Cette publication, dirigée par Pascal Kober, sous la responsabilité de Jean Guibal, conservateur du Musée dauphinois, jouit d'un support de diffusion prestigieux pour élargir son regard anthropologique au grand public. Écoutons donc L'Alpe où les musiques n'ont plus de frontières, grâce aux musiciens qui les portent, évoqués ou non dans ces pages (violoneux des Hautes-Alpes, joueur d'orgue à bouche laotien « routinier » de Bonneville, saxophoniste de Martigny ou d'ailleurs).
L'Alpe où le folklore n'est plus toujours tapi où l'on croit.
Et gageons que le prochain numéro de L'Alpe, qui sera consacré cette fois aux « Terres d'accueil, terres de refuge » saura aussi parler de terrain d'entente, de coopération et de créations partagées.
CMTRA : Ce numéro de L'Alpe est un ouvrage riche et varié, illustré de très beaux documents iconographiques et sonores. Comment l'avez-vous conçu ?

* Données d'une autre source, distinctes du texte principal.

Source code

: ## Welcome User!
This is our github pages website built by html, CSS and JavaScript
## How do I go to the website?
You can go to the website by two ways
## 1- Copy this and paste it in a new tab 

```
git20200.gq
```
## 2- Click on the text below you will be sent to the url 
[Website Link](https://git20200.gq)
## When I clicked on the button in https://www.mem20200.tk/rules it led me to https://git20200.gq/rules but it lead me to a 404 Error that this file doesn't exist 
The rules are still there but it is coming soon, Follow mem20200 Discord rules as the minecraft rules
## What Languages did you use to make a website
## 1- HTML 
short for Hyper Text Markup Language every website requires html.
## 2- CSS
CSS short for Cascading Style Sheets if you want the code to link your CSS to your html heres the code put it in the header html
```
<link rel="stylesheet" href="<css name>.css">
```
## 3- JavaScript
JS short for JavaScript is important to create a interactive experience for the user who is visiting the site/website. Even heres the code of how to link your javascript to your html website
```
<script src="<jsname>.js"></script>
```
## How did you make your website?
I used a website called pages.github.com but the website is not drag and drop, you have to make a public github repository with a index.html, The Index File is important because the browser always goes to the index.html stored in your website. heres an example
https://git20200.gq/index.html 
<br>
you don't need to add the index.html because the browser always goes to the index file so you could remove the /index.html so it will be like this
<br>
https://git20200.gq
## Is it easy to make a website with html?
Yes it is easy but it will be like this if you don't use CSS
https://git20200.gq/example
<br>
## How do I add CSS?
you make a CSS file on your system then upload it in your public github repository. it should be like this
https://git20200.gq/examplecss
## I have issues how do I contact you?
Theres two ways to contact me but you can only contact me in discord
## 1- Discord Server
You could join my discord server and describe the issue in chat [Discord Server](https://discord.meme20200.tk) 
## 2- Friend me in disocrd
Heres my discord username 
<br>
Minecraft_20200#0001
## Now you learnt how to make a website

Pascal Kober : Nous avons vocation de traiter de cultures et de patrimoines sur l'ensemble de l'arc alpin, de Nice à Ljubljana en Slovénie. Ce numéro, nous l'avions en tête depuis deux ans. J'étais le seul à y croire. On m'avait dit que ce serait très compliqué, nous ne voulions surtout pas rester axés sur les musiques traditionnelles, comme l'avait fait Alpes Magazine. Ce n'est pas l'angle de traitement de la revue.
Nous souhaitions ouvrir la revue à davantage de diversité, comme nous le faisons d'habitude.
Lorsque l'on traite des vins, nous allons chercher les relations qu'il peut y avoir entre un vin jaune du Jura et le cépage exploité dans les vignobles alpins, par exemple. Nous avons eu exactement la même démarche sur ce numéro musical, avec la part traditionnelle, évidemment incontournable, mais également l'ouverture sur la façon dont les compositeurs contemporains et classiques ont pu se servir de la montagne comme source d'inspiration. Nous avons aussi rajouté des paysages sonores, des sonnailles, la fabrication des appeaux dans une entreprise installée dans les Alpes drômoises et des approches un peu plus iconoclastes, avec un papier sur la montagne illustrée sur les pochettes de disques de rock.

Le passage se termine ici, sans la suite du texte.